Vivimos de espaldas al paisaje, que es como decir de espaldas a la vida. Somos ajenos a sus llamadas, a los signos con los que pretende llamar su atención sobre nosotros. El paisaje nos habla con la voz del agua, pero no lo escuchamos. Nos habla con la voz erosionada de la piedra, que es la voz profunda de la historia, pero no nos detenemos a oirla.
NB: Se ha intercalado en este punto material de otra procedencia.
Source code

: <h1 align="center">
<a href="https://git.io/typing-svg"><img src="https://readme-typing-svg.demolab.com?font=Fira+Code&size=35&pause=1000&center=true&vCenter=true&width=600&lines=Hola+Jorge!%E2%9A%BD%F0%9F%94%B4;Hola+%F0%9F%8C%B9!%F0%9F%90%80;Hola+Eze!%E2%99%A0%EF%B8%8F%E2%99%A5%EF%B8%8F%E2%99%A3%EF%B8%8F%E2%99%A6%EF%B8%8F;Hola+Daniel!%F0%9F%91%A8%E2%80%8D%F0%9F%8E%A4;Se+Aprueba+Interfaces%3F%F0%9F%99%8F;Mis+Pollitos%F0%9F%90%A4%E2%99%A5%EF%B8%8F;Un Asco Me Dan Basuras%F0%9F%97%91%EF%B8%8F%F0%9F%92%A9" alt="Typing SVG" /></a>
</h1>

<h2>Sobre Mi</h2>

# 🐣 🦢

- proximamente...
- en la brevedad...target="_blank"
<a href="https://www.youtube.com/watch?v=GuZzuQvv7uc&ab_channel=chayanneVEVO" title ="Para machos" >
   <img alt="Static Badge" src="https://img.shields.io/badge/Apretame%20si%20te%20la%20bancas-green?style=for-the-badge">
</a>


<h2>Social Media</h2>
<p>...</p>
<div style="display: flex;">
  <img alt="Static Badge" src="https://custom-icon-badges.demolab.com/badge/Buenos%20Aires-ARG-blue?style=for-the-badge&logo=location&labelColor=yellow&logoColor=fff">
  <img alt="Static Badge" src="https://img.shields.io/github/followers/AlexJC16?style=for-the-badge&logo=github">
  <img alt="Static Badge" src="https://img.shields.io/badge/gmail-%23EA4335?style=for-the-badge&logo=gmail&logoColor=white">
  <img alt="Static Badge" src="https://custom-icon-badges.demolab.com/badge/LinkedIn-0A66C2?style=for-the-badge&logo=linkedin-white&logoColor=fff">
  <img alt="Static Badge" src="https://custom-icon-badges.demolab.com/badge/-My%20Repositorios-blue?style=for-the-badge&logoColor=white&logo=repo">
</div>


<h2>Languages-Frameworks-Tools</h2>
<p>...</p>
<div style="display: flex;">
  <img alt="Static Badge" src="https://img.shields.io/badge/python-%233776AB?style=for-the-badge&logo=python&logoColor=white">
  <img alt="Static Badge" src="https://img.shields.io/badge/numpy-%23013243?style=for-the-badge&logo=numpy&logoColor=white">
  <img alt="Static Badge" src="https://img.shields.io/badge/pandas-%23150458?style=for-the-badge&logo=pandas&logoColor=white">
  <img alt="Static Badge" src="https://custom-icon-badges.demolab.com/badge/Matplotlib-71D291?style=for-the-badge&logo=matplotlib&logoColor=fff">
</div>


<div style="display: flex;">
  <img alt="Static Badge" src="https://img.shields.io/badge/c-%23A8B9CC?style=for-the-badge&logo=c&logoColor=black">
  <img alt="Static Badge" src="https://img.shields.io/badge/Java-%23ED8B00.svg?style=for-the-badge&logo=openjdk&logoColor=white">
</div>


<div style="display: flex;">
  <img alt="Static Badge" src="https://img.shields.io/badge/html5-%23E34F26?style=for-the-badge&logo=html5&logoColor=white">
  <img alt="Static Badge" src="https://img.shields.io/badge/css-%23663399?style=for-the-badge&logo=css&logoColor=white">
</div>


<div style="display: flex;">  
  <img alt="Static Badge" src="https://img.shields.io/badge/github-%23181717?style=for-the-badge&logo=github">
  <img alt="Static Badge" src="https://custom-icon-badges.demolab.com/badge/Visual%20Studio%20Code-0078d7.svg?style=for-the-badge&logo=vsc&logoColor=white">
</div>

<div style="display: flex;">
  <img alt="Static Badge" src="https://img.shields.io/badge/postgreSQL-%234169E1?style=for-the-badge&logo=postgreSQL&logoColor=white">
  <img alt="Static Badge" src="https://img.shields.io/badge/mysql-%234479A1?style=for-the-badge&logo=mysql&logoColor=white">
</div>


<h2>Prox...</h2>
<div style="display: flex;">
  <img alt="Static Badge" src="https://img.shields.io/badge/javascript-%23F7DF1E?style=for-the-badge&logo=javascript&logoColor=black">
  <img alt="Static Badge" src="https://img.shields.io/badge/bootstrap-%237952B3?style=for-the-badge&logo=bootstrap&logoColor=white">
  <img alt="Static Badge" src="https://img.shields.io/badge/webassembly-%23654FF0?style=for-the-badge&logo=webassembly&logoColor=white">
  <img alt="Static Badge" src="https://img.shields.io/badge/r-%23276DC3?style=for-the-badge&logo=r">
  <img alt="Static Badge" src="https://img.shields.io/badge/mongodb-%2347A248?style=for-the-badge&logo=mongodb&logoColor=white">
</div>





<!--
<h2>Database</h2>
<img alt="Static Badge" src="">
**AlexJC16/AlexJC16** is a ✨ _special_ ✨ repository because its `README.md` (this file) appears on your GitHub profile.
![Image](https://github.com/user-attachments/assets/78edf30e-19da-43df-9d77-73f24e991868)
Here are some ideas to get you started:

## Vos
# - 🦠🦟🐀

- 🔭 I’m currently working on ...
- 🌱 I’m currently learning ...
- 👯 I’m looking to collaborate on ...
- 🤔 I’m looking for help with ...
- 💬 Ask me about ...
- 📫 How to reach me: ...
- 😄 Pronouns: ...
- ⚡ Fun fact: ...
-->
Nos habla con la voz del trigo y con el ruido oscuro de los olivares, pero nuestros tímpanos permanecen ajenos a su llamada porque viven acostumbrados a unas músicas muy distintas.
Nos hemos ido convirtiendo en urbanitas que regresan al pueblo y al campo a pasar las fiestas, como si con ello pretendiéramos purgar nuestra mala conciencia, nuestro abandono, nuestro olvido.O, peor aún, nos hemos convertido en transeúntes que volvemos a la tierra, los fines de semana, para desintoxicarnos de la polución y del estrés, como si los aires del campo se hubieran transformado en una gigantesca botica con cualidades terapeúticas. Quizás sólo sucede que ya no necesitamos el paisaje, y ese alejamiento nos ha dado un vida mas confortable, pero no necesariamente mejor, ni mas digna.
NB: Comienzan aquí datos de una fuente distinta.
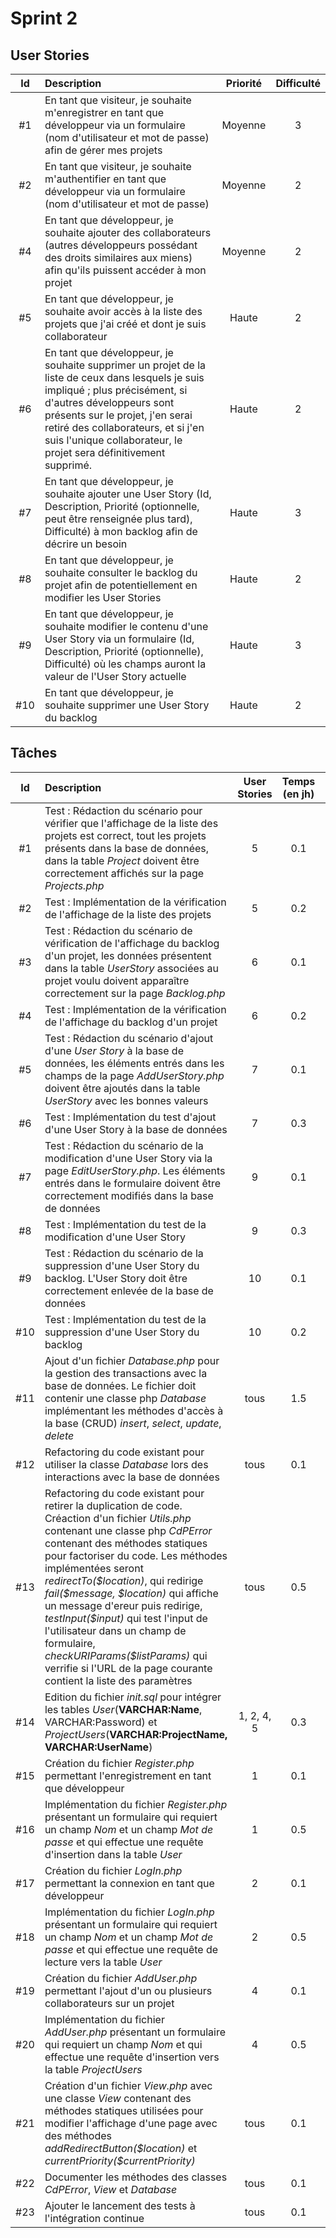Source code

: # Sprint 2

## User Stories

| Id    | Description | Priorité | Difficulté |
| :---: | :---------- | :------: | :--------: |
| #1  | En tant que visiteur, je souhaite m'enregistrer en tant que développeur via un formulaire (nom d'utilisateur et mot de passe) afin de gérer mes projets | Moyenne | 3 |
| #2  | En tant que visiteur, je souhaite m'authentifier en tant que développeur via un formulaire (nom d'utilisateur et mot de passe) | Moyenne | 2 |
| #4  | En tant que développeur, je souhaite ajouter des collaborateurs (autres développeurs possédant des droits similaires aux miens) afin qu'ils puissent accéder à mon projet | Moyenne | 2 |
| #5  | En tant que développeur, je souhaite avoir accès à la liste des projets que j'ai créé et dont je suis collaborateur | Haute | 2 |
| #6  | En tant que développeur, je souhaite supprimer un projet de la liste de ceux dans lesquels je suis impliqué ; plus précisément, si d'autres développeurs sont présents sur le projet, j'en serai retiré des collaborateurs, et si j'en suis l'unique collaborateur, le projet sera définitivement supprimé. | Haute | 2 |
| #7  | En tant que développeur, je souhaite ajouter une User Story (Id, Description, Priorité (optionnelle, peut être renseignée plus tard), Difficulté) à mon backlog afin de décrire un besoin | Haute | 3 |
| #8  | En tant que développeur, je souhaite consulter le backlog du projet afin de potentiellement en modifier les User Stories | Haute | 2 |
| #9  | En tant que développeur, je souhaite modifier le contenu d'une User Story via un formulaire (Id, Description, Priorité (optionnelle), Difficulté) où les champs auront la valeur de l'User Story actuelle | Haute | 3 |
| #10  | En tant que développeur, je souhaite supprimer une User Story du backlog | Haute | 2 |

## Tâches

| Id    | Description | User Stories | Temps (en jh) | Développeur | Statut |
| :---: | :---------- | :----------: | :-----------: | :---------: | :----: |
| #1   | Test : Rédaction du scénario pour vérifier que l'affichage de la liste des projets est correct, tout les projets présents dans la base de données, dans la table *Project* doivent être correctement affichés sur la page *Projects.php* | 5 | 0.1 | Chemoune | TODO |
| #2   | Test : Implémentation de la vérification de l'affichage de la liste des projets | 5 | 0.2 | Chemoune | TODO |
| #3   | Test : Rédaction du scénario de vérification de l'affichage du backlog d'un projet, les données présentent dans la table *UserStory* associées au projet voulu doivent apparaître correctement sur la page *Backlog.php* | 6 | 0.1 | Chemoune | TODO |
| #4   | Test : Implémentation de la vérification de l'affichage du backlog d'un projet | 6 | 0.2 | Chemoune | TODO |
| #5   | Test : Rédaction du scénario d'ajout d'une *User Story* à la base de données, les éléments entrés dans les champs de la page *AddUserStory.php* doivent être ajoutés dans la table *UserStory* avec les bonnes valeurs | 7 | 0.1 | Chemoune | TODO |
| #6   | Test : Implémentation du test d'ajout d'une User Story à la base de données | 7 | 0.3 | Chemoune | TODO |
| #7   | Test : Rédaction du scénario de la modification d'une User Story via la page *EditUserStory.php*. Les éléments entrés dans le formulaire doivent être correctement modifiés dans la base de données | 9 | 0.1 | Chemoune | TODO |
| #8   | Test : Implémentation du test de la modification d'une User Story | 9 | 0.3 | Chemoune | TODO |
| #9   | Test : Rédaction du scénario de la suppression d'une User Story du backlog. L'User Story doit être correctement enlevée de la base de données | 10 | 0.1 | Pilleux | DONE |
| #10  | Test : Implémentation du test de la suppression d'une User Story du backlog | 10 | 0.2 | Pilleux | DONE |
| #11  | Ajout d'un fichier *Database.php* pour la gestion des transactions avec la base de données. Le fichier doit contenir une classe php *Database* implémentant les méthodes d'accès à la base (CRUD) *insert*, *select*, *update*, *delete* | tous | 1.5 | Pilleux | DONE |
| #12  | Refactoring du code existant pour utiliser la classe *Database* lors des interactions avec la base de données | tous | 0.1 | Pilleux | DONE |
| #13  | Refactoring du code existant pour retirer la duplication de code. Créaction d'un fichier *Utils.php* contenant une classe php *CdPError* contenant des méthodes statiques pour factoriser du code. Les méthodes implémentées seront *redirectTo(\$location)*, qui redirige *fail(\$message, \$location)* qui affiche un message d'ereur puis redirige, *testInput(\$input)* qui test l'input de l'utilisateur dans un champ de formulaire, *checkURIParams(\$listParams)* qui verrifie si l'URL de la page courante contient la liste des paramètres | tous | 0.5 | Pilleux | DONE |
| #14    | Edition du fichier *init.sql* pour intégrer les tables *User*(**VARCHAR:Name**, VARCHAR:Password) et *ProjectUsers*(**VARCHAR:ProjectName, VARCHAR:UserName**) | 1, 2, 4, 5 | 0.3 | SJC | DONE |
| #15    | Création du fichier *Register.php* permettant l'enregistrement en tant que développeur | 1 | 0.1 | SJC | DONE |
| #16    | Implémentation du fichier *Register.php* présentant un formulaire qui requiert un champ *Nom* et un champ *Mot de passe* et qui effectue une requête d'insertion dans la table *User* | 1 | 0.5 | SJC | DONE |
| #17    | Création du fichier *LogIn.php* permettant la connexion en tant que développeur | 2 | 0.1 | SJC | TODO |
| #18    | Implémentation du fichier *LogIn.php* présentant un formulaire qui requiert un champ *Nom* et un champ *Mot de passe* et qui effectue une requête de lecture vers la table *User* | 2 | 0.5 | SJC | TODO |
| #19    | Création du fichier *AddUser.php* permettant l'ajout d'un ou plusieurs collaborateurs sur un projet | 4 | 0.1 | SJC | TODO |
| #20    | Implémentation du fichier *AddUser.php* présentant un formulaire qui requiert un champ *Nom* et qui effectue une requête d'insertion vers la table *ProjectUsers* | 4 | 0.5 | SJC | TODO |
| #21    | Création d'un fichier *View.php* avec une classe *View* contenant des méthodes statiques utilisées pour modifier l'affichage d'une page avec des méthodes *addRedirectButton(\$location)* et *currentPriority(\$currentPriority)* | tous | 0.1 | Pilleux | DONE |
| #22 | Documenter les méthodes des classes *CdPError*, *View* et *Database* | tous | 0.1 | Pilleux | DONE |
| #23 | Ajouter le lancement des tests à l'intégration continue | tous | 0.1 | Pilleux | DONE |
Sin embargo, para quienes crecimos a la sombra de las viejas higueras, esa voz del agua y de la tierra continúa sonando, intermitentemente, desde algún remoto rincón del pasado. Aquellas raíces continúan creciendo y multiplicándose dentro de nosotros en una silenciosa y devastadora metástasis. Aquellas raíces, que están entralazadas en los tejidos más hondos de nuestra memoria, las tenemos astilladas en algún órgano interior y ello nos lleva a volver siempre, cíclicamente, a nuestro origen, aunque nunca acabemos de quedarnos por completo.